**Instructions for the task**
In the listing that follows, count each line where the word "eqref" appears; write nothing but the count.

**Dataset extract**
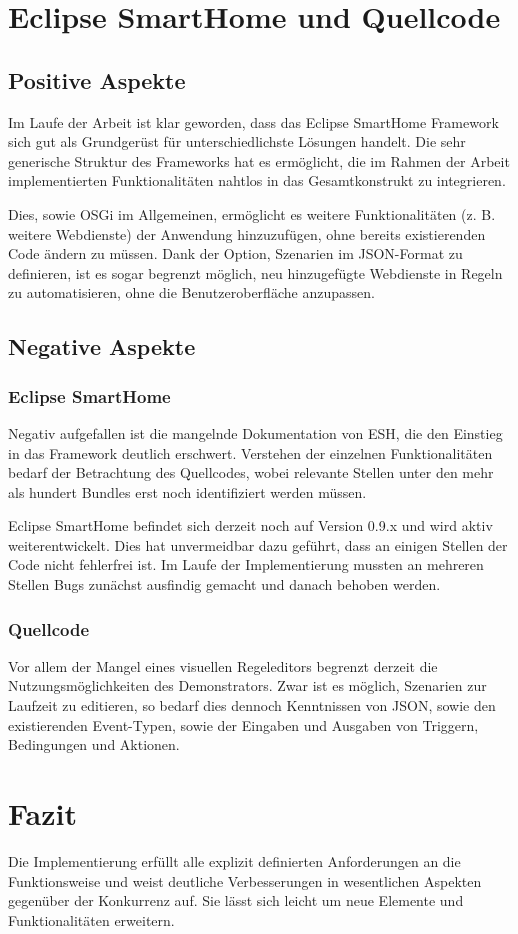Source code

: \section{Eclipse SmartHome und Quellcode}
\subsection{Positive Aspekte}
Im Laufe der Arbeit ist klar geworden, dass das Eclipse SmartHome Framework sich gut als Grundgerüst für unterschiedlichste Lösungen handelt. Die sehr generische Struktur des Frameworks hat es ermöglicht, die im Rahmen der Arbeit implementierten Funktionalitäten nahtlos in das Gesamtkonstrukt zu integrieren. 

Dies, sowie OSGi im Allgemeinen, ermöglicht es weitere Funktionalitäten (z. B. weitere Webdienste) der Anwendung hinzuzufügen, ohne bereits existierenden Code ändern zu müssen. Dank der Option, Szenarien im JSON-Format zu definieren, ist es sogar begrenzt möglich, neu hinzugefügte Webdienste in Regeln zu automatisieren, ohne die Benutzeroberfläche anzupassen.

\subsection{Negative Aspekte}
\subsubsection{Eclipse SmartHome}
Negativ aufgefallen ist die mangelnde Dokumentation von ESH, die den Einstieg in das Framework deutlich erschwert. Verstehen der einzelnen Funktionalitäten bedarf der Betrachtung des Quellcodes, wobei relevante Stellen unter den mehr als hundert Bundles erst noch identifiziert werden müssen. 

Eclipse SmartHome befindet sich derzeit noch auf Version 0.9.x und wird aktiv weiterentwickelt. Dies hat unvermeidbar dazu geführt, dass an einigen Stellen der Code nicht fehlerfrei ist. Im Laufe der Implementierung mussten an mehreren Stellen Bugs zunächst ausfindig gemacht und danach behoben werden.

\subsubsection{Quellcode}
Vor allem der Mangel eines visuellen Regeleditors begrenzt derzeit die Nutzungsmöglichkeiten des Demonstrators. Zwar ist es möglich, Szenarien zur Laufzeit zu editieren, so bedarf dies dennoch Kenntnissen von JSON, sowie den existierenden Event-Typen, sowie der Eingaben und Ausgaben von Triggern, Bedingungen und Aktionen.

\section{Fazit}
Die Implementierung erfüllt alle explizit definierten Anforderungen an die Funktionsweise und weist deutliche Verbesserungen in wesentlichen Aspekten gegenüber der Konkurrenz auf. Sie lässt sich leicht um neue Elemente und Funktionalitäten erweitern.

---

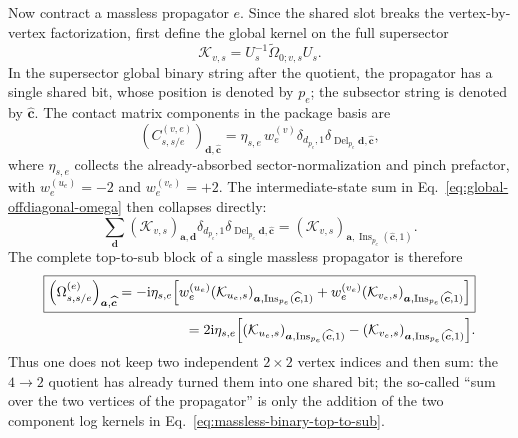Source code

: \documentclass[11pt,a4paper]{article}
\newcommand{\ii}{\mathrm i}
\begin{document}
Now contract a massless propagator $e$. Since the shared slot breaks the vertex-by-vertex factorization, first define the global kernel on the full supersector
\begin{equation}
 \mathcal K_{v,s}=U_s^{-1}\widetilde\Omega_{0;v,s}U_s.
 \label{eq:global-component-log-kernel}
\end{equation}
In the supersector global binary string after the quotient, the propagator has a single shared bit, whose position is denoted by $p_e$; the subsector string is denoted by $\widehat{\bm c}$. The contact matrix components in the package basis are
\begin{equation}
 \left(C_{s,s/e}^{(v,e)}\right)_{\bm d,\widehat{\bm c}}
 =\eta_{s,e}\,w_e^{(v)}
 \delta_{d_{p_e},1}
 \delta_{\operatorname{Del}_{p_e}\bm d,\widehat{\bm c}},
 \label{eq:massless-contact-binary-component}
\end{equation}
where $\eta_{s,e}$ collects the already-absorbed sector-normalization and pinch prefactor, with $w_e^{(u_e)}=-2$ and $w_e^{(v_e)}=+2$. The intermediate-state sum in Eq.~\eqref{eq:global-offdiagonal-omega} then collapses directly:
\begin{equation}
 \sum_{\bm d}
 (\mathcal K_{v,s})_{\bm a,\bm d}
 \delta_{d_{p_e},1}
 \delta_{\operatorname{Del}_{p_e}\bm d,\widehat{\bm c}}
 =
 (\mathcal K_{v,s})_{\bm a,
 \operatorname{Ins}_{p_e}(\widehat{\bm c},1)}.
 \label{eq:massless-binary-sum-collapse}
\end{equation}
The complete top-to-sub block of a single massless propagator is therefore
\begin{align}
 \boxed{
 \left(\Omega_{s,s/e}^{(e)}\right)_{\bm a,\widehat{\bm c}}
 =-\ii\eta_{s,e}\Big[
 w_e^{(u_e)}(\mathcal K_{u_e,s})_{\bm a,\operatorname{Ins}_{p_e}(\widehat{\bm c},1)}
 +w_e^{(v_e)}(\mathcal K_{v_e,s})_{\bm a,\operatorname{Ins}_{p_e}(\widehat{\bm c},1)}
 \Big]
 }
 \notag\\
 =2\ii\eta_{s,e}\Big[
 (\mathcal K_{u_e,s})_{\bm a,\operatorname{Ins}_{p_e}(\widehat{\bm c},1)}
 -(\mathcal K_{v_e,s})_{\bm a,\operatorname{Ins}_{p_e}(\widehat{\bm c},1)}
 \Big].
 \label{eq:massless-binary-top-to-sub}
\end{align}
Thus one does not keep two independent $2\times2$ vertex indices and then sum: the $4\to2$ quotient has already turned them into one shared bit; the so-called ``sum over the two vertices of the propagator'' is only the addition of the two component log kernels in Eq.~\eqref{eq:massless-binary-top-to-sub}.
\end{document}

**Exercise answer**
2